─── MATERIAL FOR THIS TASK

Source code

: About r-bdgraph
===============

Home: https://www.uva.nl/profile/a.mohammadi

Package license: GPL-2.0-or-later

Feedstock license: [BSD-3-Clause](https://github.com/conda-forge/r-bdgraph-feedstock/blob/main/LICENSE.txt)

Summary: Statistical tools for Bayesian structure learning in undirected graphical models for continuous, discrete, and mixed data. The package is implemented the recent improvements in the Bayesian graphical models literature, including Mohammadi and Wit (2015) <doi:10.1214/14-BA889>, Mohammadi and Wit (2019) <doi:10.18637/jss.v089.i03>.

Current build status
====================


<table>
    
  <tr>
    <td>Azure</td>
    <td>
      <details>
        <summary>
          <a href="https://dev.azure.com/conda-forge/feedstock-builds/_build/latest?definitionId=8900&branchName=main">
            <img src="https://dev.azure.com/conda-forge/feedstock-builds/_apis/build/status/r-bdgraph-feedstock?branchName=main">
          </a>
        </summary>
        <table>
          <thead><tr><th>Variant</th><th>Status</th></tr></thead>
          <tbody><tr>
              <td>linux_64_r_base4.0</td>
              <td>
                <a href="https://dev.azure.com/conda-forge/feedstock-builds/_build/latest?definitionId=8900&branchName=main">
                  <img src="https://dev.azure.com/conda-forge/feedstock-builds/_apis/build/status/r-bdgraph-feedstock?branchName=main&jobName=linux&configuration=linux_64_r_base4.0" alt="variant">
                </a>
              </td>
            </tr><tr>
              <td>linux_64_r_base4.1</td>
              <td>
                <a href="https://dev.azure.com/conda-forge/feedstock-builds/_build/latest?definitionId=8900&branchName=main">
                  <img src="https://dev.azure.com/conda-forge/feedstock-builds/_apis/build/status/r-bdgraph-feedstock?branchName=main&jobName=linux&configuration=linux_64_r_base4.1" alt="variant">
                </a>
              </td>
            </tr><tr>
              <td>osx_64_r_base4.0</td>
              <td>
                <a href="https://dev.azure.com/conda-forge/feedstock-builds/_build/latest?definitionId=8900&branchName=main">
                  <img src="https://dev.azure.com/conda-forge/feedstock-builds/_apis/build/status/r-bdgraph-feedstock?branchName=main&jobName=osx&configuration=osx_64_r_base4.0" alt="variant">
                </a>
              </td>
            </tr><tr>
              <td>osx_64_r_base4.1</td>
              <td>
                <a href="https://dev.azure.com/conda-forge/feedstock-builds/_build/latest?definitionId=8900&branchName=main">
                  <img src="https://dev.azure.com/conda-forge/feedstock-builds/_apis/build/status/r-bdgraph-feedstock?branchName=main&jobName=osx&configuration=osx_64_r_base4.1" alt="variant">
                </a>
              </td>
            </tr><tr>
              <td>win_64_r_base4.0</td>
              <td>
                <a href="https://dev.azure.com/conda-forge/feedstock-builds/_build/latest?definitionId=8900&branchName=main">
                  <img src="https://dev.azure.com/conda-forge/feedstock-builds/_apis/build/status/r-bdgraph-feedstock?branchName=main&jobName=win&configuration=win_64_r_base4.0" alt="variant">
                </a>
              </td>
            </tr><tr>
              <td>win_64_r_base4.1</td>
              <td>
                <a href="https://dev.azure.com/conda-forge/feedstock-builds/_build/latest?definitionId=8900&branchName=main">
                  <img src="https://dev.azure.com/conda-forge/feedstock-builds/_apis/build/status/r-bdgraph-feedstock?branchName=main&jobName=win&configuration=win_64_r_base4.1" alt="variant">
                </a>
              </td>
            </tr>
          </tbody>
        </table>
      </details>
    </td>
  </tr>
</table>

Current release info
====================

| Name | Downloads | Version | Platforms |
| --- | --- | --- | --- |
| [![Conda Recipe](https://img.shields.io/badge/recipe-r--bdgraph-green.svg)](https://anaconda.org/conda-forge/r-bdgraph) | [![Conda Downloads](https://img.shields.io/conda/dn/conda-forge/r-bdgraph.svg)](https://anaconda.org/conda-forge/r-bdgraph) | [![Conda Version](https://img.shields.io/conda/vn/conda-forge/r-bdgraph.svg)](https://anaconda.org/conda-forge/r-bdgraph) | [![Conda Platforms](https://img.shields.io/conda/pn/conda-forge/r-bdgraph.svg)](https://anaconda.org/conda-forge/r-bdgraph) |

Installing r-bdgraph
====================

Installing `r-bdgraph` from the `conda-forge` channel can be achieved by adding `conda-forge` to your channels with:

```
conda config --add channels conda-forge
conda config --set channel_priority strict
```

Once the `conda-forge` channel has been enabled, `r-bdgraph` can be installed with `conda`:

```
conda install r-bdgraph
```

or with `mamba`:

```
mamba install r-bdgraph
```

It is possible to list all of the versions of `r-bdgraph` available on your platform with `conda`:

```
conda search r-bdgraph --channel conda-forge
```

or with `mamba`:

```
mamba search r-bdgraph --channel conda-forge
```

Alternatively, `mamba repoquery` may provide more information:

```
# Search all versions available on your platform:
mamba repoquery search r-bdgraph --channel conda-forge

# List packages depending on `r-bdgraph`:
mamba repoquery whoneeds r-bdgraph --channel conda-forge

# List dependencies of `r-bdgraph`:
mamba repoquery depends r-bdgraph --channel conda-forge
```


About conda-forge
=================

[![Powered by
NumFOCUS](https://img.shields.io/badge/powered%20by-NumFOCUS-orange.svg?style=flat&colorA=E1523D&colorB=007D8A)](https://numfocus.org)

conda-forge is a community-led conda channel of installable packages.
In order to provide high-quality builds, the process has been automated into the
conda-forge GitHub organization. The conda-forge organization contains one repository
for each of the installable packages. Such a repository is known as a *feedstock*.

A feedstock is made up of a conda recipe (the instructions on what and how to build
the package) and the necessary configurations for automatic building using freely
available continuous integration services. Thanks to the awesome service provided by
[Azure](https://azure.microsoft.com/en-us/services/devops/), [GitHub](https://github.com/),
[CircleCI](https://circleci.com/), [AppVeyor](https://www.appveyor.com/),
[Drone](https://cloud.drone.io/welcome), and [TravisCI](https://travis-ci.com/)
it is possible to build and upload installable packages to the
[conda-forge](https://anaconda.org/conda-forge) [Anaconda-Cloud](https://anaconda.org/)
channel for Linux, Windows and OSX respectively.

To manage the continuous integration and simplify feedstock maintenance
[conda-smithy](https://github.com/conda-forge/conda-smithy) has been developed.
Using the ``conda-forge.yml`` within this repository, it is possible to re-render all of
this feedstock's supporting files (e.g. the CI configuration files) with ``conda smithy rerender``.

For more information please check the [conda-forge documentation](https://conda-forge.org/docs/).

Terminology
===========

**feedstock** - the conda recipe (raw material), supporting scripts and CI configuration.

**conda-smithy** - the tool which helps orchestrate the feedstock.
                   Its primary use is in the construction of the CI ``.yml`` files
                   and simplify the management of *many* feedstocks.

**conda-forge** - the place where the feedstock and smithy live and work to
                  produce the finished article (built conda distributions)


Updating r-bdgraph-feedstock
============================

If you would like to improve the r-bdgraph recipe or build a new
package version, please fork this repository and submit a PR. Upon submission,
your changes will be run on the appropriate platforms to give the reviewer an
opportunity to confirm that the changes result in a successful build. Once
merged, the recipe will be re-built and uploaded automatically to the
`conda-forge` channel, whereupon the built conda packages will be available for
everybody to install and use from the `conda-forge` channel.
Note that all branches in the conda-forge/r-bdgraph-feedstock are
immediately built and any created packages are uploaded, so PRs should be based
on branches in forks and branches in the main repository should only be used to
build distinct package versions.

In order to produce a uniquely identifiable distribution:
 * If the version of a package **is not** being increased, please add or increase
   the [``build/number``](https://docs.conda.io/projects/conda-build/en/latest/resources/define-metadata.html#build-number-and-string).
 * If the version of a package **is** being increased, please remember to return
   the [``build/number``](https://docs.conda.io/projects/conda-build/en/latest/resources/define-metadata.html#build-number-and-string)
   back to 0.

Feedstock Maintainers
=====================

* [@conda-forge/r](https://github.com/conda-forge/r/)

──────

> _DIRECTIONS_:
Go through the records above and copy every line with the word "should".

> _TASK RESULT_:
immediately built and any created packages are uploaded, so PRs should be based
on branches in forks and branches in the main repository should only be used to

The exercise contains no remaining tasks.